Puis vint l’Allemagne avec Straubing, toujours le long du Danube, Neubourg (au nord de Munich), Ulm, Radolfzell (au bord du lac de Constance). J’ai ensuite longé le Rhin jusqu’à Bâle et je suis arrivé en France.

J’ai alors traversé Belfort, Ronchamp, Vittel, Neufchâteau, Chalon en Champagne et enfin, Paris.

Combien d’étapes as-tu réalisées ?

Je ne suis pas un habitué des longues distances, alors, j’ai pris mon temps. Je ne voulais pas faire de grosses étapes. J’avais prévu au départ des étapes de 80 à 100km, 120 au maximum.

Le problème, c’est qu’en partant à 9h, j’arrivais dans ma ville étape à 15h, sans avoir grand-chose à y faire. J’ai donc allongé un peu mes distances quotidiennes. Jusqu’à 180km pour la plus longue. Et il m’a fallu 14 étapes. 

Comment t’est venue cette idée ?

Je finissais mon master et j‘avais devant moi un long été de quatre mois. Un de mes derniers étés. Je voulais marquer le coup, pas juste partir en vacances avec les amis. J’ai réfléchi autour de la randonnée, réaliser un itinéraire me plaisait bien.   Assez naturellement l’idée du vélo s’est imposée à moi.

Je ne tenais pas particulièrement à le faire seul au départ. J’ai cherché des amis. Mais impossible de trouver un créneau qui convenait à tous.  Et, le faire seul pimentait un peu plus mon défi.

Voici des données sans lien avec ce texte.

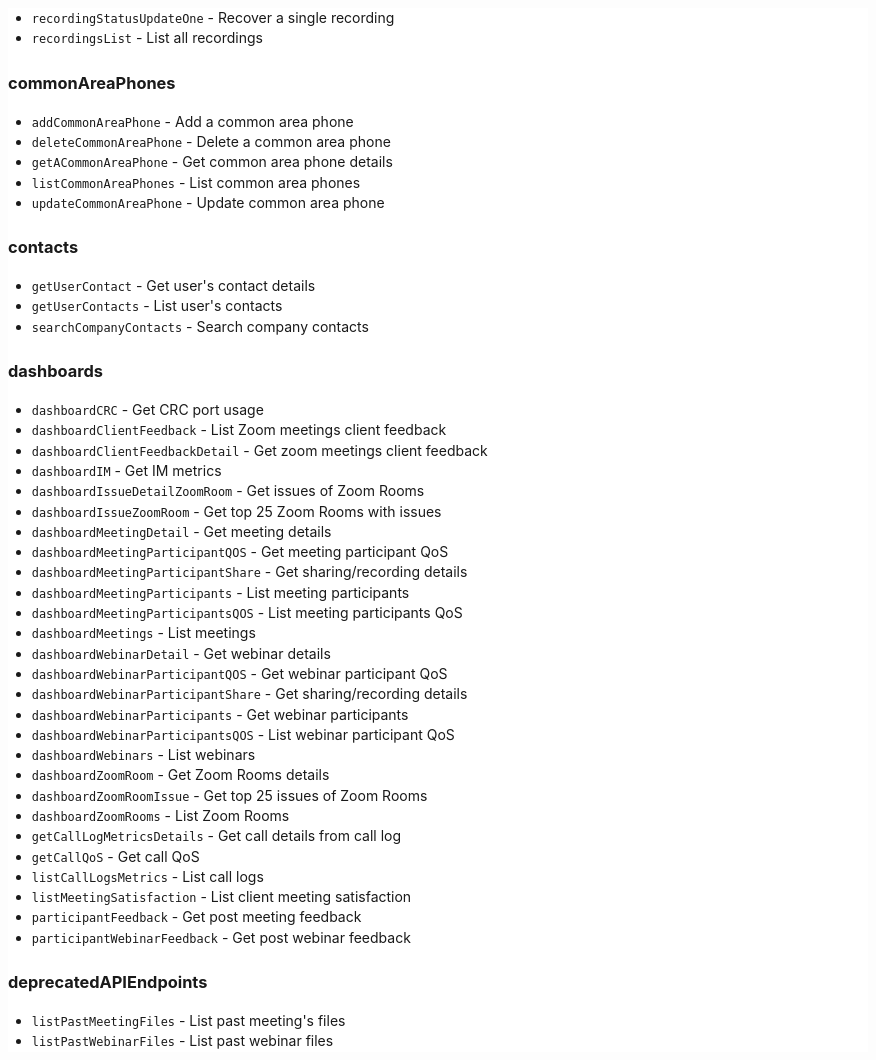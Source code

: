 * `recordingStatusUpdateOne` - Recover a single recording
* `recordingsList` - List all recordings

### commonAreaPhones

* `addCommonAreaPhone` - Add a common area phone
* `deleteCommonAreaPhone` - Delete a common area phone
* `getACommonAreaPhone` - Get common area phone details
* `listCommonAreaPhones` - List common area phones
* `updateCommonAreaPhone` - Update common area phone

### contacts

* `getUserContact` - Get user's contact details
* `getUserContacts` - List user's contacts
* `searchCompanyContacts` - Search company contacts

### dashboards

* `dashboardCRC` - Get CRC port usage
* `dashboardClientFeedback` - List Zoom meetings client feedback
* `dashboardClientFeedbackDetail` - Get zoom meetings client feedback
* `dashboardIM` - Get IM metrics
* `dashboardIssueDetailZoomRoom` - Get issues of Zoom Rooms
* `dashboardIssueZoomRoom` - Get top 25 Zoom Rooms with issues
* `dashboardMeetingDetail` - Get meeting details
* `dashboardMeetingParticipantQOS` - Get meeting participant QoS
* `dashboardMeetingParticipantShare` - Get sharing/recording details
* `dashboardMeetingParticipants` - List meeting participants
* `dashboardMeetingParticipantsQOS` - List meeting participants QoS
* `dashboardMeetings` - List meetings
* `dashboardWebinarDetail` - Get webinar details
* `dashboardWebinarParticipantQOS` - Get webinar participant QoS
* `dashboardWebinarParticipantShare` - Get sharing/recording details
* `dashboardWebinarParticipants` - Get webinar participants
* `dashboardWebinarParticipantsQOS` - List webinar participant QoS
* `dashboardWebinars` - List webinars
* `dashboardZoomRoom` - Get Zoom Rooms details
* `dashboardZoomRoomIssue` - Get top 25 issues of Zoom Rooms
* `dashboardZoomRooms` - List Zoom Rooms
* `getCallLogMetricsDetails` - Get call details from call log
* `getCallQoS` - Get call QoS
* `listCallLogsMetrics` - List call logs
* `listMeetingSatisfaction` - List client meeting satisfaction
* `participantFeedback` - Get post meeting feedback
* `participantWebinarFeedback` - Get post webinar feedback

### deprecatedAPIEndpoints

* `listPastMeetingFiles` - List past meeting's files
* `listPastWebinarFiles` - List past webinar files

J’ai alors cherché des destinations. Je me suis rendu compte qu’il existait l’Eurovélo 6. Un itinéraire qui relie l’Atlantique à la Mer Noire. C’était plus qu’il ne m‘en fallait (!). Il n’est pas toujours fait de pistes cyclables, pas toujours clairement balisé, mais j’avais au moins une route à suivre.  

Comment as-tu fait ton itinéraire ?

Je l’ai récupéré auprès de quelqu’un qui l’avait posté sur les réseaux sociaux. Peut-être y avait-il quelques approximations, soit dans l’Eurovélo 6 soit dans l’itinéraire que j’ai récupéré. L’itinéraire était par moment un peu compliqué. En Autriche, je me suis parfois engagé sur des chemins de terre.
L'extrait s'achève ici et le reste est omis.